(Saved entries)
..........
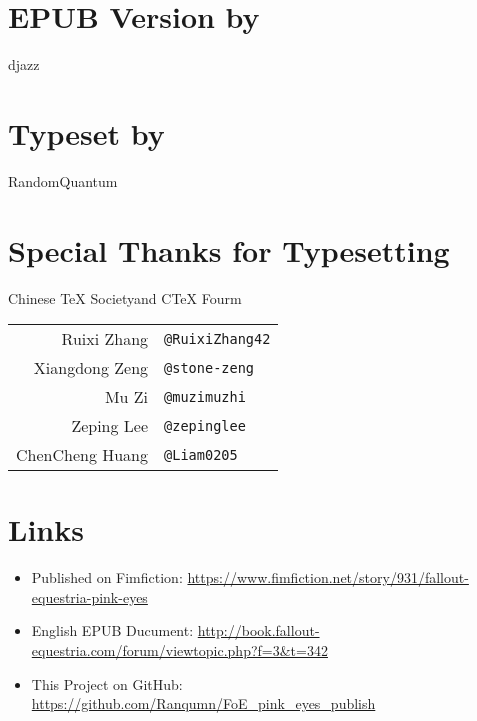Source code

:{\section*{EPUB Version by}

\begin{center}
    djazz
\end{center}

\section*{Typeset by}

\begin{center}
    RandomQuantum
\end{center}

\section*{Special Thanks for Typesetting}

\begin{table}[H]
    \centering
    
    \begin{center}
    Chinese \TeX{} Society\footnotemark and C\TeX{} Fourm\footnotemark
    \end{center}
  
    \begin{tabular}{rl}
        Ruixi Zhang & \texttt{@RuixiZhang42} \\
        Xiangdong Zeng & \texttt{@stone-zeng} \\
        Mu Zi & \texttt{@muzimuzhi} \\
        Zeping Lee & \texttt{@zepinglee} \\
        ChenCheng Huang & \texttt{@Liam0205} \\
    \end{tabular}
\end{table}

\addtocounter{footnote}{-2} %



\section*{Links}

\begin{itemize}
    \item Published on Fimfiction: \url{https://www.fimfiction.net/story/931/fallout-equestria-pink-eyes}
    \item English EPUB Ducument: \url{http://book.fallout-equestria.com/forum/viewtopic.php?f=3\&t=342}
    \item This Project on GitHub: \url{https://github.com/Ranqumn/FoE_pink_eyes_publish}
\end{itemize}

}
..........
§ **WHAT THE EXERCISE ASKS**
Every line above should be returned exactly; the pictures stay out.

§ **SOLUTION**
Source code

:{\section*{EPUB Version by}

\begin{center}
    djazz
\end{center}

\section*{Typeset by}

\begin{center}
    RandomQuantum
\end{center}

\section*{Special Thanks for Typesetting}

\begin{table}[H]
    \centering
    
    \begin{center}
    Chinese \TeX{} Society\footnotemark and C\TeX{} Fourm\footnotemark
    \end{center}
  
    \begin{tabular}{rl}
        Ruixi Zhang & \texttt{@RuixiZhang42} \\
        Xiangdong Zeng & \texttt{@stone-zeng} \\
        Mu Zi & \texttt{@muzimuzhi} \\
        Zeping Lee & \texttt{@zepinglee} \\
        ChenCheng Huang & \texttt{@Liam0205} \\
    \end{tabular}
\end{table}

\addtocounter{footnote}{-2} %



\section*{Links}

\begin{itemize}
    \item Published on Fimfiction: \url{https://www.fimfiction.net/story/931/fallout-equestria-pink-eyes}
    \item English EPUB Ducument: \url{http://book.fallout-equestria.com/forum/viewtopic.php?f=3\&t=342}
    \item This Project on GitHub: \url{https://github.com/Ranqumn/FoE_pink_eyes_publish}
\end{itemize}

}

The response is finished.